Data extracts:
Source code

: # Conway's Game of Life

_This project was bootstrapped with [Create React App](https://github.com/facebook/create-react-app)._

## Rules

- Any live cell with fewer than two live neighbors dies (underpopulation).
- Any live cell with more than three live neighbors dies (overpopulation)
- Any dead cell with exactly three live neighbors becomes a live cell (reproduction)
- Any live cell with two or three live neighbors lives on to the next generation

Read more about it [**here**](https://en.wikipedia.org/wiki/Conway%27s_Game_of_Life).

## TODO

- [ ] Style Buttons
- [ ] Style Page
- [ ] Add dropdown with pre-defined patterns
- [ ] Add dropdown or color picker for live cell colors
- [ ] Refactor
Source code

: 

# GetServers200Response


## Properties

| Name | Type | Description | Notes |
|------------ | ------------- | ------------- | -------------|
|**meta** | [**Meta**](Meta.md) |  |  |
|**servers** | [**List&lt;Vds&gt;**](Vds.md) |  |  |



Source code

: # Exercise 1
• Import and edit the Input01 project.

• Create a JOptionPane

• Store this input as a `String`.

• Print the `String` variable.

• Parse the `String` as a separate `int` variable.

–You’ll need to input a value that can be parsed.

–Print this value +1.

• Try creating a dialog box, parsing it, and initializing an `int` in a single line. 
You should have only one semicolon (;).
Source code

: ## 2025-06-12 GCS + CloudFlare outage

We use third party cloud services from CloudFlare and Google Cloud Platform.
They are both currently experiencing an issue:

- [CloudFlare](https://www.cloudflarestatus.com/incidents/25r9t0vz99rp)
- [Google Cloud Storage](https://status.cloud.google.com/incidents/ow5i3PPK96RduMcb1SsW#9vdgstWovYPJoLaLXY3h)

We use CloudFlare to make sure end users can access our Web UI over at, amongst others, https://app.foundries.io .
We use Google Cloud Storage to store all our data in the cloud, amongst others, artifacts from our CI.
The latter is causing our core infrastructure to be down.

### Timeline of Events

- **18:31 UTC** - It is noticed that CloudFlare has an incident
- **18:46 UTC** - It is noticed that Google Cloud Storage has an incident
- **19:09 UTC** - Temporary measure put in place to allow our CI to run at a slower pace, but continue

Problem:
Word for word, give the records again.

Solution:
Source code

: # Conway's Game of Life

_This project was bootstrapped with [Create React App](https://github.com/facebook/create-react-app)._

## Rules

- Any live cell with fewer than two live neighbors dies (underpopulation).
- Any live cell with more than three live neighbors dies (overpopulation)
- Any dead cell with exactly three live neighbors becomes a live cell (reproduction)
- Any live cell with two or three live neighbors lives on to the next generation

Read more about it [**here**](https://en.wikipedia.org/wiki/Conway%27s_Game_of_Life).

## TODO

- [ ] Style Buttons
- [ ] Style Page
- [ ] Add dropdown with pre-defined patterns
- [ ] Add dropdown or color picker for live cell colors
- [ ] Refactor
Source code

: 

# GetServers200Response


## Properties

| Name | Type | Description | Notes |
|------------ | ------------- | ------------- | -------------|
|**meta** | [**Meta**](Meta.md) |  |  |
|**servers** | [**List&lt;Vds&gt;**](Vds.md) |  |  |



Source code

: # Exercise 1
• Import and edit the Input01 project.

• Create a JOptionPane

• Store this input as a `String`.

• Print the `String` variable.

• Parse the `String` as a separate `int` variable.

–You’ll need to input a value that can be parsed.

–Print this value +1.

• Try creating a dialog box, parsing it, and initializing an `int` in a single line. 
You should have only one semicolon (;).
Source code

: ## 2025-06-12 GCS + CloudFlare outage

We use third party cloud services from CloudFlare and Google Cloud Platform.
They are both currently experiencing an issue:

- [CloudFlare](https://www.cloudflarestatus.com/incidents/25r9t0vz99rp)
- [Google Cloud Storage](https://status.cloud.google.com/incidents/ow5i3PPK96RduMcb1SsW#9vdgstWovYPJoLaLXY3h)

We use CloudFlare to make sure end users can access our Web UI over at, amongst others, https://app.foundries.io .
We use Google Cloud Storage to store all our data in the cloud, amongst others, artifacts from our CI.
The latter is causing our core infrastructure to be down.

### Timeline of Events

- **18:31 UTC** - It is noticed that CloudFlare has an incident
- **18:46 UTC** - It is noticed that Google Cloud Storage has an incident
- **19:09 UTC** - Temporary measure put in place to allow our CI to run at a slower pace, but continue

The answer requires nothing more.